И. Ф. был звездой с переменным светом. Ее лучи достигали неожиданно, снопами разных цветов, то разгораясь, то совсем погасая, путая наблюдателя, который не отдавал себе отчета в том, что они идут от одного и того же источника. И надо отдать справедливость, что у Иннокентия Федоровича были данные для того, чтобы сбить с толку и окончательно запутать каждого, кто не знал его лично.

Вспоминаю хронологическую непоследовательность моих собственных впечатлений о нем и о его деятельности. В начале девятисотых годов в беседе о прискорбных статьях Н. К. Михайловского о французских символистах: «Михайловский совсем не знал французской литературы – все сведения, которые он имел, он получал от Анненского». Тогда я подумал о Николае Федоровиче Анненском и только гораздо позже понял, что речь шла об Иннокентии Федоровиче.

Года два спустя, еще до возникновения «Весов», Вал. Брюсов показывал мне книгу со статьей о ритмах Бальмонта{2}. На книге было неизвестное имя – И. Анненский. «Вот уже находятся, значит, молодые критики, которые интересуются теми вопросами стиха, над которыми мы работаем», – говорил Брюсов.

Потом я читал в «Весах» рецензию о книге стихов «Никто»{3} (псевдоним хитроумного Улисса, который избрал себе Иннокентий Федорович). К нему относились тоже как к молодому, начинающему поэту; он был сопоставлен с Иваном Рукавишниковым{4}.

В редакции «Перевала» я видел стихи И. Анненского (его считали тогда Иваном Анненским). «Новый декадентский поэт. Кое-что мы выбрали. Остальное пришлось вернуть».

Когда в 1907 г. Ф. Сологуб читал свою трагедию «Лаодамия», он упоминал о том, что на эту же тему написана трагедия И. Анненским{5}. Затем мне попался на глаза толстый том Эврипида в переводе с примечаниями и со статьями И. Анненского{6}; помнились какие-то заметки, подписанные членом ученого комитета этого же имени, то в «Гермесе», то в «Журнале Министерства народного просвещения», доходили смутные слухи о директоре Царскосельской гимназии и об окружном инспекторе Петербургского учебного округа…

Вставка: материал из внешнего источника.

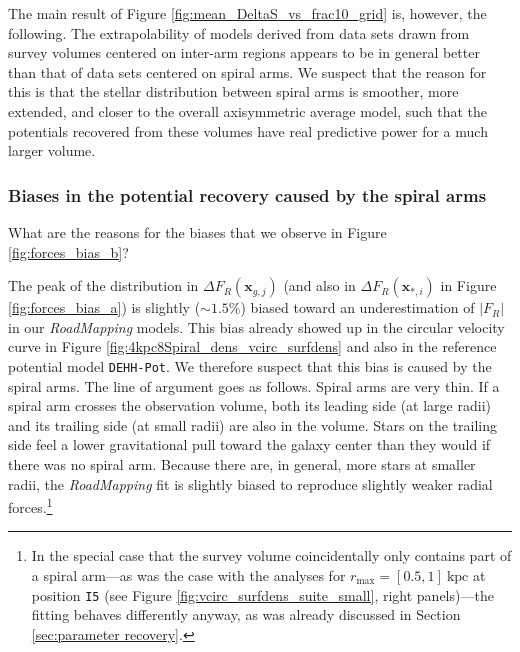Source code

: \documentclass[iop,revtex4,numberedappendix,appendixfloats]{emulateapj}
\newcommand{\vect}[1]{\boldsymbol{#1}}
\newcommand{\RM}{{\sl RoadMapping}}
\begin{document}
The main result of Figure \ref{fig:mean_DeltaS_vs_frac10_grid} is, however, the following. The extrapolability of models derived from data sets drawn from survey volumes centered on inter-arm regions appears to be in general better than that of data sets centered on spiral arms. We suspect that the reason for this is that the stellar distribution between spiral arms is smoother, more extended, and closer to the overall axisymmetric average model, such that the potentials recovered from these volumes have real predictive power for a much larger volume.

\subsubsection{Biases in the potential recovery caused by the spiral arms} \label{sec:biases_explained}

What are the reasons for the biases that we observe in Figure \ref{fig:forces_bias_b}? 

The peak of the distribution in $\Delta F_R(\vect{x}_{g,j})$ (and also in $\Delta F_R(\vect{x}_{*,i})$ in Figure \ref{fig:forces_bias_a}) is slightly ($\sim1.5\%$) biased toward an underestimation of $|F_{R}|$ in our \RM{} models. This bias already showed up in the circular velocity curve in Figure \ref{fig:4kpc8Spiral_dens_vcirc_surfdens} and also in the reference potential model \texttt{DEHH-Pot}. We therefore suspect that this bias is caused by the spiral arms. The line of argument goes as follows. Spiral arms are very thin. If a spiral arm crosses the observation volume, both its leading side (at large radii) and its trailing side (at small radii) are also in the volume. Stars on the trailing side feel a lower gravitational pull toward the galaxy center than they would if there was no spiral arm. Because there are, in general, more stars at smaller radii, the \RM{} fit is slightly biased to reproduce slightly weaker radial forces.\footnote{In the special case that the survey volume coincidentally only contains part of a spiral arm---as was the case with the analyses for $r_\text{max}=[0.5,1]~\text{kpc}$ at position \texttt{I5} (see Figure \ref{fig:vcirc_surfdens_suite_small}, right panels)---the fitting behaves differently anyway, as was already discussed in Section \ref{sec:parameter recovery}.}
\end{document}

Но можно ли было догадаться о том, что этот окружной инспектор и директор гимназии, этот поэт-модернист, этот критик, заинтересованный ритмами Бальмонта, этот знаток французской литературы, к которому Михайловский обращался за сведениями, этот переводчик Эврипида – все одно и то же лицо?{7}


Для меня здесь было около десятка различных лиц, друг с другом не схожих ни своими интересами, ни возрастом, ни характером деятельности, ни общественным положением. Они слились только в тот мартовский день 1909 года, когда я в первый раз вошел в кабинет Иннокентия Федоровича и увидал гипсовые бюсты Гомера и Эврипида, стену, увешанную густо, по-старинному, фотографиями, литографиями и дагерротипами, шкафы с книгами – филология рядом с поэтами, толстые томы научных изданий рядом с тоненькими «plaguettes»[57] новейших французских авторов, еще не проникших в большую публику. Наружность Иннокентия Федоровича гармонировала с этим кабинетом, заставленным старомодными, уютными, но неудобными креслами, вынуждавшими сидеть прямо. Прямизна его головы и его плечей поражала. Нельзя было угадать, что скрывалось за этой напряженной прямизной – юношеская бодрость или преодоленная дряхлость. У него не было смиренной спины библиотечного работника; в этой напряженной и неподвижной приподнятости скорее угадывались торжественность и начальственность. Голова, вставленная между двумя подпиравшими щеки старомодными воротничками, перетянутыми широким черным пластроном, не двигалась и не поворачивалась. Нос стоял тоже как-то особенно прямо. Чтобы обернуться, Иннокентий Федорович поворачивался всем туловищем. Молодые глаза, висячие усы над пухлыми слегка выдвинутыми губами, прямые по-английски волосы надо лбом и весь барственный тон речи, под шутливостью и парадоксальностью которой чувствовалась авторитетность, не противоречили этому впечатлению. Внешняя маска была маской директора гимназии, действительного статского советника, члена ученого комитета, но смягченная природным барством и обходительностью.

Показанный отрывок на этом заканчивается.